Joseph Altuzarra Thinks Fashion is a Universal Language
And his prediction for the future? That we'll start to slow down.
In his sophomore showing in Paris, Joseph Altuzarra was thinking about the women in his life. The clothes ranged from tailored and architectural to soft and bohemian, all designed for “my friends and women I know.” His choice of location was similarly personal—La Coupole, the storied Montparnasse brasserie, was a childhood landmark for Altuzarra; he walked past it every day on his way to school when he was growing up in the Left Bank. GARAGE met him at the restaurant for breakfast the day after his show to talk about fashion as a universal language and his creative urge to take things slow.
GARAGE: Why is fashion important right now?

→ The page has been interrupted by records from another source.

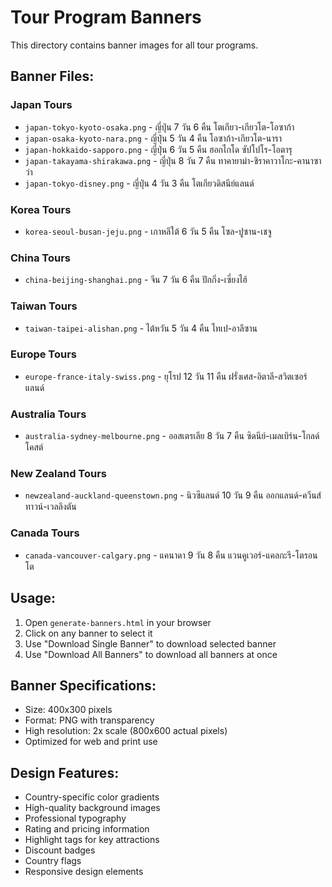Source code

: # Tour Program Banners

This directory contains banner images for all tour programs.

## Banner Files:

### Japan Tours
- `japan-tokyo-kyoto-osaka.png` - ญี่ปุ่น 7 วัน 6 คืน โตเกียว-เกียวโต-โอซาก้า
- `japan-osaka-kyoto-nara.png` - ญี่ปุ่น 5 วัน 4 คืน โอซาก้า-เกียวโต-นารา
- `japan-hokkaido-sapporo.png` - ญี่ปุ่น 6 วัน 5 คืน ฮอกไกโด ซัปโปโร-โอตารุ
- `japan-takayama-shirakawa.png` - ญี่ปุ่น 8 วัน 7 คืน ทาคายาม่า-ชิราคาวาโกะ-คานาซาว่า
- `japan-tokyo-disney.png` - ญี่ปุ่น 4 วัน 3 คืน โตเกียวดิสนีย์แลนด์

### Korea Tours
- `korea-seoul-busan-jeju.png` - เกาหลีใต้ 6 วัน 5 คืน โซล-ปูซาน-เชจู

### China Tours
- `china-beijing-shanghai.png` - จีน 7 วัน 6 คืน ปักกิ่ง-เซี่ยงไฮ้

### Taiwan Tours
- `taiwan-taipei-alishan.png` - ไต้หวัน 5 วัน 4 คืน ไทเป-อาลีซาน

### Europe Tours
- `europe-france-italy-swiss.png` - ยุโรป 12 วัน 11 คืน ฝรั่งเศส-อิตาลี-สวิตเซอร์แลนด์

### Australia Tours
- `australia-sydney-melbourne.png` - ออสเตรเลีย 8 วัน 7 คืน ซิดนีย์-เมลเบิร์น-โกลด์โคสต์

### New Zealand Tours
- `newzealand-auckland-queenstown.png` - นิวซีแลนด์ 10 วัน 9 คืน ออกแลนด์-ควีนส์ทาวน์-เวลลิงตัน

### Canada Tours
- `canada-vancouver-calgary.png` - แคนาดา 9 วัน 8 คืน แวนคูเวอร์-แคลกะรี-โตรอนโต

## Usage:

1. Open `generate-banners.html` in your browser
2. Click on any banner to select it
3. Use "Download Single Banner" to download selected banner
4. Use "Download All Banners" to download all banners at once

## Banner Specifications:
- Size: 400x300 pixels
- Format: PNG with transparency
- High resolution: 2x scale (800x600 actual pixels)
- Optimized for web and print use

## Design Features:
- Country-specific color gradients
- High-quality background images
- Professional typography
- Rating and pricing information
- Highlight tags for key attractions
- Discount badges
- Country flags
- Responsive design elements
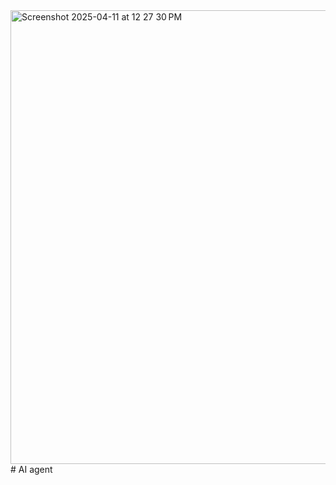 <img width="726" alt="Screenshot 2025-04-11 at 12 27 30 PM" src="https://github.com/user-attachments/assets/a011566f-5b97-4671-bf72-c06cd26400ee" />
# AI agent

Joseph Altuzarra: Because it’s a common language. We’re living in a time when it’s very hard for factions of people to communicate with each other, and fashion is, I think, one of those ways of communicating and expressing ourselves that is universal and shared. I think it’s important to continue telling stories through that medium.
What’s one word you’d use to describe your mood while designing this collection?

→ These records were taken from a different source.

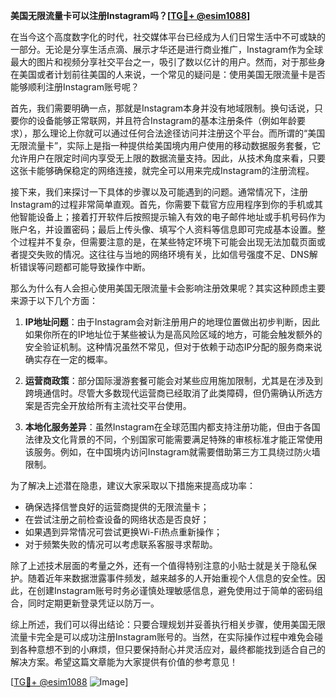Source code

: **美国无限流量卡可以注册Instagram吗？[[TG💪+ @esim1088](https://t.me/s/esim1088)]**

在当今这个高度数字化的时代，社交媒体平台已经成为人们日常生活中不可或缺的一部分。无论是分享生活点滴、展示才华还是进行商业推广，Instagram作为全球最大的图片和视频分享社交平台之一，吸引了数以亿计的用户。然而，对于那些身在美国或者计划前往美国的人来说，一个常见的疑问是：使用美国无限流量卡是否能够顺利注册Instagram账号呢？

首先，我们需要明确一点，那就是Instagram本身并没有地域限制。换句话说，只要你的设备能够正常联网，并且符合Instagram的基本注册条件（例如年龄要求），那么理论上你就可以通过任何合法途径访问并注册这个平台。而所谓的“美国无限流量卡”，实际上是指一种提供给美国境内用户使用的移动数据服务套餐，它允许用户在限定时间内享受无上限的数据流量支持。因此，从技术角度来看，只要这张卡能够确保稳定的网络连接，就完全可以用来完成Instagram的注册流程。

接下来，我们来探讨一下具体的步骤以及可能遇到的问题。通常情况下，注册Instagram的过程非常简单直观。首先，你需要下载官方应用程序到你的手机或其他智能设备上；接着打开软件后按照提示输入有效的电子邮件地址或手机号码作为账户名，并设置密码；最后上传头像、填写个人资料等信息即可完成基本设置。整个过程并不复杂，但需要注意的是，在某些特定环境下可能会出现无法加载页面或者提交失败的情况。这往往与当地的网络环境有关，比如信号强度不足、DNS解析错误等问题都可能导致操作中断。

那么为什么有人会担心使用美国无限流量卡会影响注册效果呢？其实这种顾虑主要来源于以下几个方面：

1. **IP地址问题**：由于Instagram会对新注册用户的地理位置做出初步判断，因此如果你所在的IP地址位于某些被认为是高风险区域的地方，可能会触发额外的安全验证机制。这种情况虽然不常见，但对于依赖于动态IP分配的服务商来说确实存在一定的概率。

2. **运营商政策**：部分国际漫游套餐可能会对某些应用施加限制，尤其是在涉及到跨境通信时。尽管大多数现代运营商已经取消了此类障碍，但仍需确认所选方案是否完全开放给所有主流社交平台使用。

3. **本地化服务差异**：虽然Instagram在全球范围内都支持注册功能，但由于各国法律及文化背景的不同，个别国家可能需要满足特殊的审核标准才能正常使用该服务。例如，在中国境内访问Instagram就需要借助第三方工具绕过防火墙限制。

为了解决上述潜在隐患，建议大家采取以下措施来提高成功率：
- 确保选择信誉良好的运营商提供的无限流量卡；
- 在尝试注册之前检查设备的网络状态是否良好；
- 如果遇到异常情况可尝试更换Wi-Fi热点重新操作；
- 对于频繁失败的情况可以考虑联系客服寻求帮助。

除了上述技术层面的考量之外，还有一个值得特别注意的小贴士就是关于隐私保护。随着近年来数据泄露事件频发，越来越多的人开始重视个人信息的安全性。因此，在创建Instagram账号时务必谨慎处理敏感信息，避免使用过于简单的密码组合，同时定期更新登录凭证以防万一。

综上所述，我们可以得出结论：只要合理规划并妥善执行相关步骤，使用美国无限流量卡完全是可以成功注册Instagram账号的。当然，在实际操作过程中难免会碰到各种意想不到的小麻烦，但只要保持耐心并灵活应对，最终都能找到适合自己的解决方案。希望这篇文章能为大家提供有价值的参考意见！

[[TG💪+ @esim1088](https://t.me/s/esim1088) ![Image](https://i.postimg.cc/4NQfJmqS/Snipaste-2025-05-13-00-14-12.png)]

Serene. I was thinking a lot about women who were around me, or who I’d grown up with. My mom was obviously a huge influence, and I have very vivid memories of her getting dressed to go to work at a bank. It always had a strong effect on me.
Finish this sentence: In the future, we will…
In the future, we will go slower. Speaking to a lot of people in the industry, I think we all just want the pace to slow down, and to be able to take the time to work on collections and absorb collections. And let people also have the time to see them in a calmer way.